En République démocratique du Congo, deux opposants historiques au passé tumultueux unissent leurs forces. Simple coup d’éclat ou vraie menace pour le pouvoir ?
Eugène Diomi Ndongala, vétéran de la politique congolaise et ancien prisonnier politique de Kabila, et Jean-Marc Kabund, ex prisonnier politique devenu fer de lance anti-Tshisekedi, se sont rencontrés lundi 10 mars 2025 à Kinshasa.
Dans un pays où la tension politique est à couper au couteau, cette entrevue n’a rien d’anodin. Alliance stratégique ou feu de paille ? Une chose est sûre : la dissidence en République démocratique du Congo (RDC) pourrait bien avoir trouvé un nouveau souffle.
Des hommes forgés par le feu
Eugène Diomi Ndongala n’est pas un inconnu. Parmi les plus jeunes ministres sous Mobutu, puis ministre des Mines en 2003, il a goûté au pouvoir avant de plonger dans la tourmente, au sacrifice de sa personne. Emprisonné par Kabila après son action de terrain pour revendiquer la victoire d’Etienne Tshisekedi en 2011, il a passé des années derrière les barreaux. Par la suite, il a obtenu une condamnation du régime Kabila auprès du Comité des Droits de l’Homme des Nations Unies, ce qui sera fatal au régime Kabiliste. Libéré en 2019, vaiinquer de son procès en révision en 2022, il revient avec une détermination froide : continuer sa lutte contre ceux qui ont essayé de le briser et qui négligent les intérêts du Grand Congo.

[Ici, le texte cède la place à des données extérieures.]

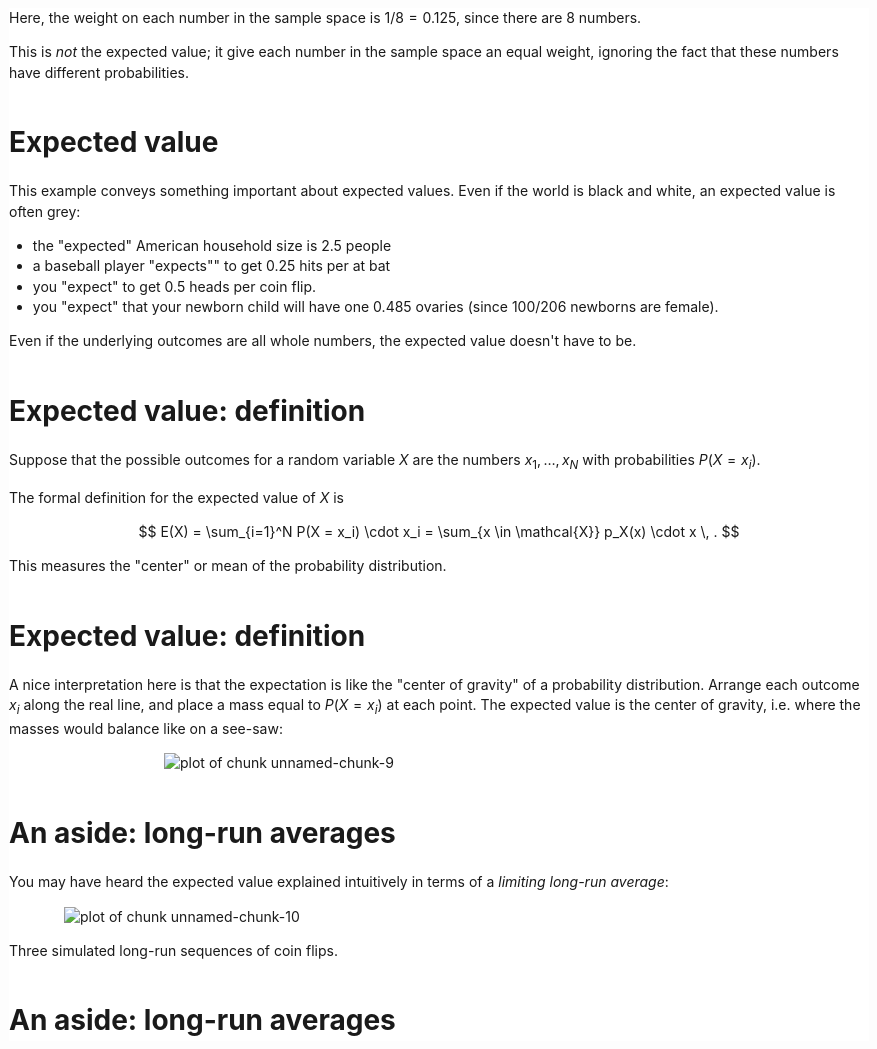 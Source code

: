 Here, the weight on each number in the sample space is $1/8 = 0.125$, since there are 8 numbers.

This is _not_ the expected value; it give each number in the sample space an equal weight, ignoring the fact that these numbers have different probabilities.  



Expected value
=======

This example conveys something important about expected values.  Even if the world is black and white, an expected value is often grey:  
- the "expected" American household size is 2.5 people   
- a baseball player "expects"" to get 0.25 hits per at bat  
- you "expect" to get 0.5 heads per coin flip.  
- you "expect" that your newborn child will have one 0.485 ovaries (since 100/206 newborns are female).      

Even if the underlying outcomes are all whole numbers, the expected value doesn't have to be.  


Expected value: definition  
=======

Suppose that the possible outcomes for a random variable $X$ are the numbers $x_1, \ldots, x_N$ with probabilities $P(X = x_i)$.  

The formal definition for the expected value of $X$ is

$$
E(X) = \sum_{i=1}^N P(X = x_i) \cdot x_i = \sum_{x \in \mathcal{X}} p_X(x) \cdot x \, .
$$

This measures the "center" or mean of the probability distribution.  


Expected value: definition  
=======

A nice interpretation here is that the expectation is like the "center of gravity" of a probability distribution.  Arrange each outcome $x_i$ along the real line, and place a mass equal to $P(X = x_i)$ at each point.  The expected value is the center of gravity, i.e. where the masses would balance like on a see-saw:  

<img src="fig/center_of_mass.png" title="plot of chunk unnamed-chunk-9" alt="plot of chunk unnamed-chunk-9" width="550px" style="display: block; margin: auto;" />



An aside: long-run averages
=======

You may have heard the expected value explained intuitively in terms of a _limiting long-run average_:  

<img src="fig/simulateflips.png" title="plot of chunk unnamed-chunk-10" alt="plot of chunk unnamed-chunk-10" width="750px" style="display: block; margin: auto;" />

Three simulated long-run sequences of coin flips.  


An aside: long-run averages
=======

Face à lui, Jean-Marc Kabund-A-Kabund, un homme au parcours plus récent, mais tout aussi explosif. Ancien numéro deux de l’Udps, il était le bras droit d’Étienne Tshisekedi avant de claquer la porte en 2022, en désaccord avec Félix.
Arrêté pour outrage au chef de l’État, il a croupi en prison jusqu’à sa libération surprise en février 2025. Depuis, il cogne dur, dénonçant un Tshisekedi qui, selon lui, a « échoué sur toute la ligne » (guerre dans l’est, misère galopante, promesses trahies…).
Diomi et Kabund ont un point commun : ils critiquent efficacement et avec des diagnostiques d’acier ! Et leur rencontre pourrait transformer leur détermination en fer de lance politique.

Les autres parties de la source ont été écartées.